# Material for the task:
►
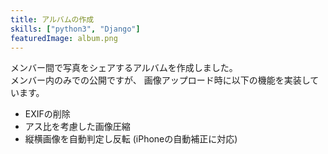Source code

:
 ```yaml
---
title: アルバムの作成
skills: ["python3", "Django"]
featuredImage: album.png
---
```

メンバー間で写真をシェアするアルバムを作成しました。  
メンバー内のみでの公開ですが、
画像アップロード時に以下の機能を実装しています。

- EXIFの削除
- アス比を考慮した画像圧縮
- 縦横画像を自動判定し反転 (iPhoneの自動補正に対応)

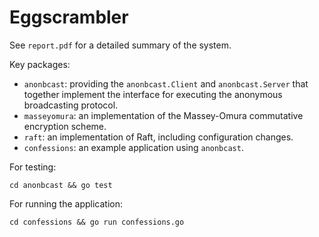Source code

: # Eggscrambler

See `report.pdf` for a detailed summary of the system.

Key packages:
- `anonbcast`: providing the `anonbcast.Client` and `anonbcast.Server` that together implement the interface for executing the anonymous broadcasting protocol.
- `masseyomura`: an implementation of the Massey-Omura commutative encryption scheme.
- `raft`: an implementation of Raft, including configuration changes.
- `confessions`: an example application using `anonbcast`.

For testing:
```
cd anonbcast && go test
```

For running the application:
```
cd confessions && go run confessions.go
```
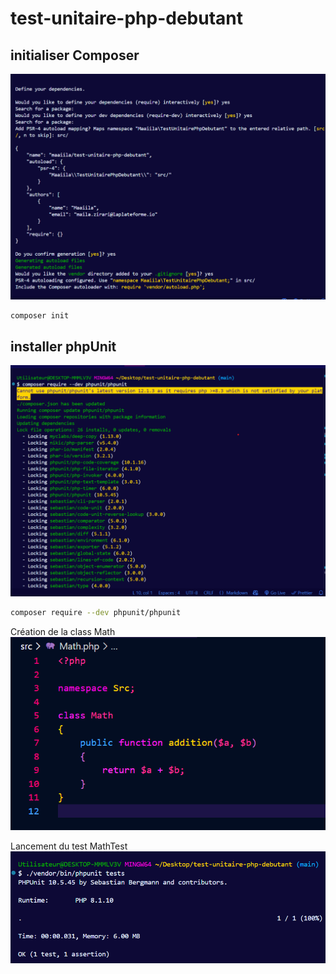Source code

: # test-unitaire-php-debutant

## initialiser Composer

![capture](images/composerinit.png)

```bash
composer init
```

## installer phpUnit

![capture](images/phpUnit.png)

```bash
composer require --dev phpunit/phpunit
```

Création de la class Math
![capture](images/math.png)

Lancement du test MathTest
![capture](images/phpmathtest.png)



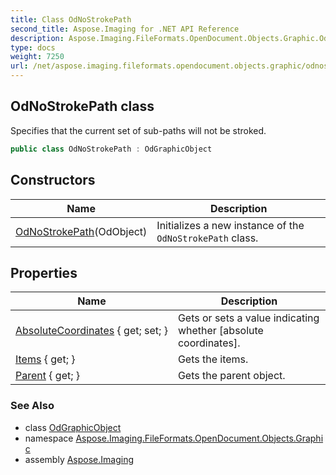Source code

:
 ```yaml
---
title: Class OdNoStrokePath
second_title: Aspose.Imaging for .NET API Reference
description: Aspose.Imaging.FileFormats.OpenDocument.Objects.Graphic.OdNoStrokePath class. Specifies that the current set of subpaths will not be stroked
type: docs
weight: 7250
url: /net/aspose.imaging.fileformats.opendocument.objects.graphic/odnostrokepath/
---
```

## OdNoStrokePath class

Specifies that the current set of sub-paths will not be stroked.

```csharp
public class OdNoStrokePath : OdGraphicObject
```

## Constructors

| Name | Description |
| --- | --- |
| [OdNoStrokePath](odnostrokepath/)(OdObject) | Initializes a new instance of the `OdNoStrokePath` class. |

## Properties

| Name | Description |
| --- | --- |
| [AbsoluteCoordinates](../../aspose.imaging.fileformats.opendocument.objects.graphic/odgraphicobject/absolutecoordinates/) { get; set; } | Gets or sets a value indicating whether [absolute coordinates]. |
| [Items](../../aspose.imaging.fileformats.opendocument/odobject/items/) { get; } | Gets the items. |
| [Parent](../../aspose.imaging.fileformats.opendocument/odobject/parent/) { get; } | Gets the parent object. |

### See Also

* class [OdGraphicObject](../odgraphicobject/)
* namespace [Aspose.Imaging.FileFormats.OpenDocument.Objects.Graphic](../../aspose.imaging.fileformats.opendocument.objects.graphic/)
* assembly [Aspose.Imaging](../../)


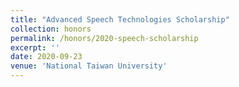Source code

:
 ```yaml
---
title: "Advanced Speech Technologies Scholarship"
collection: honors
permalink: /honors/2020-speech-scholarship
excerpt: ''
date: 2020-09-23
venue: 'National Taiwan University'
---
```

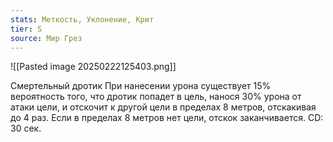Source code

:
 ```yaml
---
stats: Меткость, Уклонение, Крит
tier: S
source: Мир Грез
---
```

![[Pasted image 20250222125403.png]]

Смертельный дротик
При нанесении урона существует 15% вероятность того, что дротик попадет в цель, нанося 30% урона от атаки цели, и отскочит к другой цели в пределах 8 метров, отскакивая до 4 раз. Если в пределах 8 метров нет цели, отскок заканчивается. CD: 30 сек.
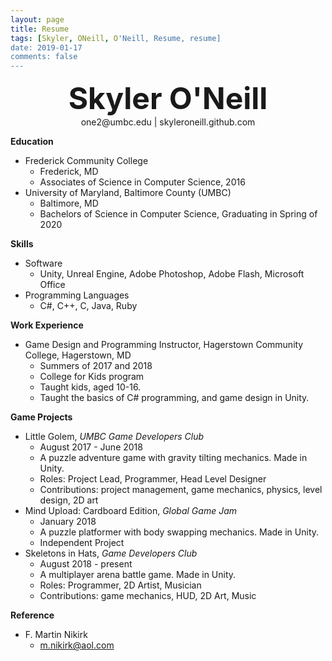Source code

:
 ```yaml
---
layout: page
title: Resume
tags: [Skyler, ONeill, O'Neill, Resume, resume]
date: 2019-01-17
comments: false
---
```

    
<center><font size="20"><b>Skyler O'Neill</b></font></center>
<center>one2@umbc.edu | skyleroneill.github.com</center>

<b>Education</b>
* Frederick Community College
	* Frederick, MD
	* Associates of Science in Computer Science, 2016
* University of Maryland, Baltimore County (UMBC)
	* Baltimore, MD
	* Bachelors of Science in Computer Science, Graduating in Spring of 2020
	
<b>Skills</b>
* Software
	* Unity, Unreal Engine, Adobe Photoshop, Adobe Flash, Microsoft Office
* Programming Languages
	* C#, C++, C, Java, Ruby
	
<b>Work Experience</b>
* Game Design and Programming Instructor, Hagerstown Community College, Hagerstown, MD
	* Summers of 2017 and 2018
	* College for Kids program
	* Taught kids, aged 10-16.
	* Taught the basics of C# programming, and game design in Unity.
	
<b>Game Projects</b>
* Little Golem, <i>UMBC Game Developers Club</i>
	* August 2017 - June 2018
	* A puzzle adventure game with gravity tilting mechanics. Made in Unity.
	* Roles: Project Lead, Programmer, Head Level Designer
	* Contributions: project management, game mechanics, physics, level design, 2D art
* Mind Upload: Cardboard Edition, <i>Global Game Jam</i>
	* January 2018
	* A puzzle platformer with body swapping mechanics. Made in Unity.
	* Independent Project
* Skeletons in Hats, <i>Game Developers Club</i>
	* August 2018 - present
	* A multiplayer arena battle game. Made in Unity.
	* Roles: Programmer, 2D Artist, Musician
	* Contributions: game mechanics, HUD, 2D Art, Music
	
<b>Reference</b>
* F. Martin Nikirk
	* m.nikirk@aol.com
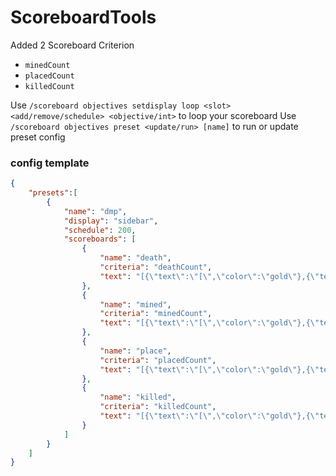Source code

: # ScoreboardTools

Added 2 Scoreboard Criterion

- `minedCount`
- `placedCount`
- `killedCount`

Use `/scoreboard objectives setdisplay loop <slot> <add/remove/schedule> <objective/int>` to loop your scoreboard
Use `/scoreboard objectives preset <update/run> [name]` to run or update preset config

### config template
```json
{
    "presets":[
        {
            "name": "dmp",
            "display": "sidebar",
            "schedule": 200,
            "scoreboards": [
                {
                    "name": "death",
                    "criteria": "deathCount",
                    "text": "[{\"text\":\"[\",\"color\":\"gold\"},{\"text\":\"死亡榜\",\"color\":\"aqua\"},{\"text\":\"]\",\"color\":\"gold\"}]"
                },
                {
                    "name": "mined",
                    "criteria": "minedCount",
                    "text": "[{\"text\":\"[\",\"color\":\"gold\"},{\"text\":\"挖掘榜\",\"color\":\"aqua\"},{\"text\":\"]\",\"color\":\"gold\"}]"
                },
                {
                    "name": "place",
                    "criteria": "placedCount",
                    "text": "[{\"text\":\"[\",\"color\":\"gold\"},{\"text\":\"放置榜\",\"color\":\"aqua\"},{\"text\":\"]\",\"color\":\"gold\"}]"
                },
                {
                    "name": "killed",
                    "criteria": "killedCount",
                    "text": "[{\"text\":\"[\",\"color\":\"gold\"},{\"text\":\"杀生榜\",\"color\":\"aqua\"},{\"text\":\"]\",\"color\":\"gold\"}]"
                }
            ]
        }
    ]
}
```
◄
# Exercise prompt:
Repeat each line of the material, unaltered, from the first through the line with "including configuration changes.", and include no pictures.

# Response area:
Source code

:
 ```yaml
---
title: アルバムの作成
skills: ["python3", "Django"]
featuredImage: album.png
---
```

メンバー間で写真をシェアするアルバムを作成しました。  
メンバー内のみでの公開ですが、
画像アップロード時に以下の機能を実装しています。

- EXIFの削除
- アス比を考慮した画像圧縮
- 縦横画像を自動判定し反転 (iPhoneの自動補正に対応)

Source code

: # Eggscrambler

See `report.pdf` for a detailed summary of the system.

Key packages:
- `anonbcast`: providing the `anonbcast.Client` and `anonbcast.Server` that together implement the interface for executing the anonymous broadcasting protocol.
- `masseyomura`: an implementation of the Massey-Omura commutative encryption scheme.
- `raft`: an implementation of Raft, including configuration changes.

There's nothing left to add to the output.